So, I'm trying to solve the following exercise available in the book "The Probabilistic Method", by Alon and Spencer.
The Hajós number of a graph $G$ is the maximum number $k$ such that there are $k$ vertices in $G$ with a path between each pair so that all the $\binom{k}{2}$ paths are internally vertex disjoint (and no vertex is an internal vertex of a path and an endpoint of another). Is there a graph whose chromatic number exceeds twice its Hajós number?

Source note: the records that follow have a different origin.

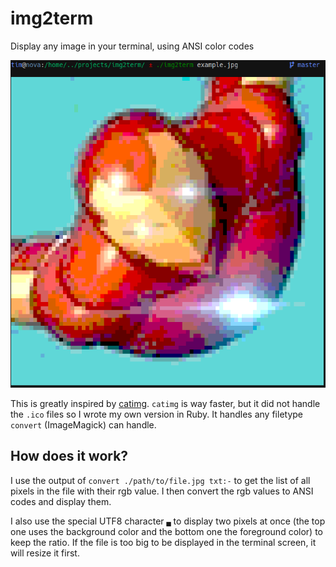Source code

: # img2term

Display any image in your terminal, using ANSI color codes

![Iron-Man](./docs/screenshot.png)

This is greatly inspired by [catimg](https://github.com/posva/catimg). `catimg`
is way faster, but it did not handle the `.ico` files so I wrote my own
version in Ruby. It handles any filetype `convert` (ImageMagick) can handle.

## How does it work?

I use the output of `convert ./path/to/file.jpg txt:-` to get the list of all
pixels in the file with their rgb value. I then convert the rgb values to ANSI
codes and display them.

I also use the special UTF8 character `▄` to display two pixels at once (the top
one uses the background color and the bottom one the foreground color) to keep
the ratio. If the file is too big to be displayed in the terminal screen,
 it will resize it first.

My thoughts: I tried to follow this answer: Hajós Number vs. Chromatic Number
Following the hint, using the random graph $G(n, \frac{1}{2})$, it seems to me that there is a graph such that the Hajós number should be less or equal to $2 \sqrt{n}$, because for $k$ larger one would need more than $n$ vertices to construct $\binom{k}{2}$ such paths. My problem is how to get a lower bound for the chromatic number in this case. I'd appreciate any hint.

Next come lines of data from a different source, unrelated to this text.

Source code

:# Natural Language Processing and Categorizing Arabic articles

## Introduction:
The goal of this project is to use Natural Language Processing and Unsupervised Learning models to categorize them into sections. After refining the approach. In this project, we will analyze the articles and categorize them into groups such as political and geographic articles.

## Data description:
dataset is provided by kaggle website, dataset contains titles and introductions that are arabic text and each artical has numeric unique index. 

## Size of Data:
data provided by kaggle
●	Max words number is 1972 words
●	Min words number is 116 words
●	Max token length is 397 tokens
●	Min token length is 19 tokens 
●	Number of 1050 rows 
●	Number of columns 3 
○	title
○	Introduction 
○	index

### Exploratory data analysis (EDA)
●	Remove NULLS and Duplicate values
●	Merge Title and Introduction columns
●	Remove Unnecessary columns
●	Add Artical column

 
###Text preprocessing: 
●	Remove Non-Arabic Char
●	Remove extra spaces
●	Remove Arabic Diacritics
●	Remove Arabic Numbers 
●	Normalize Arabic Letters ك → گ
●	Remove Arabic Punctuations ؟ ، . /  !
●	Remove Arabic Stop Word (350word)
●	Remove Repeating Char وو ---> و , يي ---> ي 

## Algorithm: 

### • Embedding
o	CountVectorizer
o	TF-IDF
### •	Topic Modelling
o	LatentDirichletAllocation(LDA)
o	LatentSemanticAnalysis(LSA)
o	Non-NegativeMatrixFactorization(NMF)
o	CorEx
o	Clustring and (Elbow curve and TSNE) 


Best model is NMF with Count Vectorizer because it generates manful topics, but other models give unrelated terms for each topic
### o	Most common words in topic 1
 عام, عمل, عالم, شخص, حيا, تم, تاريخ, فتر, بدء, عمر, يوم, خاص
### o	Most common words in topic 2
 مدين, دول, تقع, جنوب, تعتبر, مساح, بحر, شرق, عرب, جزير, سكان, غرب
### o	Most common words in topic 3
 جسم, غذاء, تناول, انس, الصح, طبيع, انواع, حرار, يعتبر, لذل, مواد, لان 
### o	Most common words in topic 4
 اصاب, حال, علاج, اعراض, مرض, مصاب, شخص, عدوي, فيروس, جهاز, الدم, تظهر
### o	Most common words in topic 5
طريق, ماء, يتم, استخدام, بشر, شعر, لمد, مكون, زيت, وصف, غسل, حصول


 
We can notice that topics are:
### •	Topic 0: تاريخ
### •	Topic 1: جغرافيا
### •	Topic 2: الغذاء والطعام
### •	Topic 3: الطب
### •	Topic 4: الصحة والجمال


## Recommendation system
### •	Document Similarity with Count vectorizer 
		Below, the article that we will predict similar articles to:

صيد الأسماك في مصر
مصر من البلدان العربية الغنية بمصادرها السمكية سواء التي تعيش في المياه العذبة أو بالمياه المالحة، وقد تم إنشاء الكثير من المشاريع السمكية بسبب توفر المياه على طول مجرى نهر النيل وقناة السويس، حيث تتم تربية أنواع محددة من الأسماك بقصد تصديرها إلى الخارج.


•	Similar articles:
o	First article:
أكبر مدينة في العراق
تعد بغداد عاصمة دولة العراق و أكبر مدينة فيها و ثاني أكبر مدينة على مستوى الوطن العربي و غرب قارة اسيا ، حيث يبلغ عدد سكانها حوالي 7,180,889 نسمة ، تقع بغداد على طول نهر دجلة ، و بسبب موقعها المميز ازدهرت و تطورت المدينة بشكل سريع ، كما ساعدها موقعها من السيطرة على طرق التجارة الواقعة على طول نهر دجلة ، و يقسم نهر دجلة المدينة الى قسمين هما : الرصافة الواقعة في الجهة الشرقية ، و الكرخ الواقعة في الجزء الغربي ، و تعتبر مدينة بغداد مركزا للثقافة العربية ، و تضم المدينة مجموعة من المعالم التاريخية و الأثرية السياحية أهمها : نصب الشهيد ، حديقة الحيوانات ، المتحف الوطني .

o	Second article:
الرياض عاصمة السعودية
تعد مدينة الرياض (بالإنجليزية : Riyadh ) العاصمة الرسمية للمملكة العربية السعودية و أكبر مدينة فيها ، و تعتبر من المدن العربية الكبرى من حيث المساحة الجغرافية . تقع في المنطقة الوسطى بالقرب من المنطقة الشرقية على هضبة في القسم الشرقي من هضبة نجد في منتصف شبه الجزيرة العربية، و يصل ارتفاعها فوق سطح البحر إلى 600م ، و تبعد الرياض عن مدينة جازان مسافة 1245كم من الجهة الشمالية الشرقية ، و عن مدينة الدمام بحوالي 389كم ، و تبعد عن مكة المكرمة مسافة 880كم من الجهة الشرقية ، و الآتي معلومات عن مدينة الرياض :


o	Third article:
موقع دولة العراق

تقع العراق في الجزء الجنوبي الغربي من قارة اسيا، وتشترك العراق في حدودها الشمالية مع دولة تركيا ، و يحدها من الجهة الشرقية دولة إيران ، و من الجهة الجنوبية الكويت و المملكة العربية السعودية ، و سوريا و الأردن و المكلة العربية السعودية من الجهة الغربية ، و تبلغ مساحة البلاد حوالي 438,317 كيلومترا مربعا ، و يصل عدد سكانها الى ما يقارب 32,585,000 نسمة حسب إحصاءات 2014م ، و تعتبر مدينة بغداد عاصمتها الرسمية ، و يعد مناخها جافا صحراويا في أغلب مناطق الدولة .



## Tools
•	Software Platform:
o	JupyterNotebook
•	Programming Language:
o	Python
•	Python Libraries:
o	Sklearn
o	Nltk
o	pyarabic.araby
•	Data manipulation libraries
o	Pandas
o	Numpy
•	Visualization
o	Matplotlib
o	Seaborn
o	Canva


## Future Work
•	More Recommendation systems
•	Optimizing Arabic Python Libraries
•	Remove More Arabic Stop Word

The chromatic number of a random graph is well-known. If you are not happy simply citing Theorem 10.3.1 of Alon and Spencer for the result that with high probability $$ \chi(G_{n,1/2}) \sim \frac{n}{2\log_2 n} $$ then we can get a lower bound of this order without too much difficulty. The probability that a set of $k$ vertices is independent is $2^{-k(k-1)/2}$, so the expected number of independent sets of size $k$ is $$ \binom nk 2^{-k(k-1)/2} \le \left(\frac{ne}{k} \cdot 2^{-(k-1)/2}\right)^k $$ and when $k = 2 \log_2 n$, this becomes $\left(\frac{e\sqrt 2}{k}\right)^k = o(1)$. So with high probability there are no independent sets of this size, and therefore we need at least $\frac{n}{2\log_2 n}$ colors, since each color can be used on at most $2\log_2 n$ vertices.